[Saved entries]

____

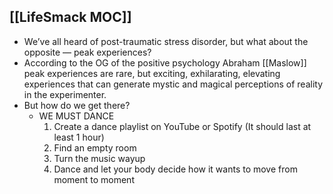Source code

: ## [[LifeSmack MOC]]
- We’ve all heard of post-traumatic stress disorder, but what about the opposite — peak experiences? 
- According to the OG of the positive psychology Abraham [[Maslow]] peak experiences are rare, but exciting, exhilarating, elevating experiences that can generate mystic and magical perceptions of reality in the experimenter.
- But how do we get there?
	- WE MUST DANCE
		1. Create a dance playlist on YouTube or Spotify (It should last at least 1 hour) 
		2. Find an empty room
		3. Turn the music wayup
		4. Dance and let your body decide how it wants to move from moment to moment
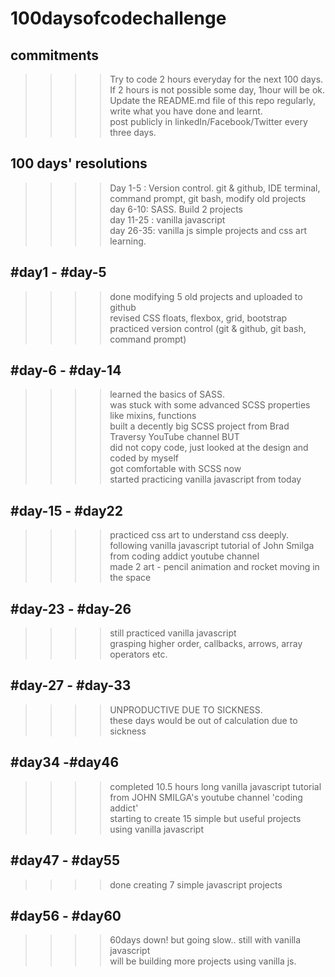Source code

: # 100daysofcodechallenge
## commitments
>>>> Try to code 2 hours everyday for the next 100 days. <br>
>>>> If 2 hours is not possible some day, 1hour will be ok. <br>
>>>> Update the README.md file of this repo regularly, write what you have done and learnt. <br>
>>>> post publicly in linkedIn/Facebook/Twitter every three days. <br>

## 100 days' resolutions
 >>>> Day 1-5 : Version control. git & github, IDE terminal, command prompt, git bash, modify old projects <br>
 >>>> day 6-10: SASS. Build 2 projects <br>
 >>>> day 11-25 : vanilla javascript <br>
 >>>> day 26-35: vanilla js simple projects and css art learning.
 
 
 ## #day1 - #day-5
 >>>> done modifying 5 old projects and uploaded to github <br>
 >>>> revised CSS floats, flexbox, grid, bootstrap <br>
 >>>> practiced version control (git & github, git bash, command prompt) <br>

## #day-6 - #day-14
>>>> learned the basics of SASS. <br>
>>>> was stuck with some advanced SCSS properties like mixins, functions <br>
>>>> built a decently big SCSS project from Brad Traversy YouTube channel BUT <br>
>>>> did not copy code, just looked at the design and coded by myself <br>
>>>> got comfortable with SCSS now <br>
>>>> started practicing vanilla javascript from today <br>

## #day-15 - #day22
>>>> practiced css art to understand css deeply. <br>
>>>> following vanilla javascript tutorial of John Smilga from coding addict youtube channel <br>
>>>> made 2 art - pencil animation and rocket moving in the space <br>

## #day-23 - #day-26
>>>> still practiced vanilla javascript <br>
>>>> grasping higher order, callbacks, arrows, array operators etc. <br>

## #day-27 - #day-33
>>>> UNPRODUCTIVE DUE TO SICKNESS. <br>
>>>>  these days would be out of calculation due to sickness <br>

## #day34 -#day46
>>>> completed 10.5 hours long vanilla javascript tutorial from JOHN SMILGA's youtube channel 'coding addict' <br>
>>>> starting to create 15 simple but useful projects using vanilla javascript <br>

## #day47 - #day55
>>>> done creating 7 simple javascript projects 

## #day56 - #day60
>>>> 60days down! but going slow.. still with vanilla javascript <br>
>>>> will be building more projects using vanilla js.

____

§ GOAL OF THE EXERCISE
Quote every record above exactly, leaving out the pictures.

§ ANSWER TO THIS TASK
Source code

: ## [[LifeSmack MOC]]
- We’ve all heard of post-traumatic stress disorder, but what about the opposite — peak experiences? 
- According to the OG of the positive psychology Abraham [[Maslow]] peak experiences are rare, but exciting, exhilarating, elevating experiences that can generate mystic and magical perceptions of reality in the experimenter.
- But how do we get there?
	- WE MUST DANCE
		1. Create a dance playlist on YouTube or Spotify (It should last at least 1 hour) 
		2. Find an empty room
		3. Turn the music wayup
		4. Dance and let your body decide how it wants to move from moment to moment
Source code

: # 100daysofcodechallenge
## commitments
>>>> Try to code 2 hours everyday for the next 100 days. <br>
>>>> If 2 hours is not possible some day, 1hour will be ok. <br>
>>>> Update the README.md file of this repo regularly, write what you have done and learnt. <br>
>>>> post publicly in linkedIn/Facebook/Twitter every three days. <br>

## 100 days' resolutions
 >>>> Day 1-5 : Version control. git & github, IDE terminal, command prompt, git bash, modify old projects <br>
 >>>> day 6-10: SASS. Build 2 projects <br>
 >>>> day 11-25 : vanilla javascript <br>
 >>>> day 26-35: vanilla js simple projects and css art learning.
 
 
 ## #day1 - #day-5
 >>>> done modifying 5 old projects and uploaded to github <br>
 >>>> revised CSS floats, flexbox, grid, bootstrap <br>
 >>>> practiced version control (git & github, git bash, command prompt) <br>

## #day-6 - #day-14
>>>> learned the basics of SASS. <br>
>>>> was stuck with some advanced SCSS properties like mixins, functions <br>
>>>> built a decently big SCSS project from Brad Traversy YouTube channel BUT <br>
>>>> did not copy code, just looked at the design and coded by myself <br>
>>>> got comfortable with SCSS now <br>
>>>> started practicing vanilla javascript from today <br>

## #day-15 - #day22
>>>> practiced css art to understand css deeply. <br>
>>>> following vanilla javascript tutorial of John Smilga from coding addict youtube channel <br>
>>>> made 2 art - pencil animation and rocket moving in the space <br>

## #day-23 - #day-26
>>>> still practiced vanilla javascript <br>
>>>> grasping higher order, callbacks, arrows, array operators etc. <br>

## #day-27 - #day-33
>>>> UNPRODUCTIVE DUE TO SICKNESS. <br>
>>>>  these days would be out of calculation due to sickness <br>

## #day34 -#day46
>>>> completed 10.5 hours long vanilla javascript tutorial from JOHN SMILGA's youtube channel 'coding addict' <br>
>>>> starting to create 15 simple but useful projects using vanilla javascript <br>

## #day47 - #day55
>>>> done creating 7 simple javascript projects 

## #day56 - #day60
>>>> 60days down! but going slow.. still with vanilla javascript <br>
>>>> will be building more projects using vanilla js.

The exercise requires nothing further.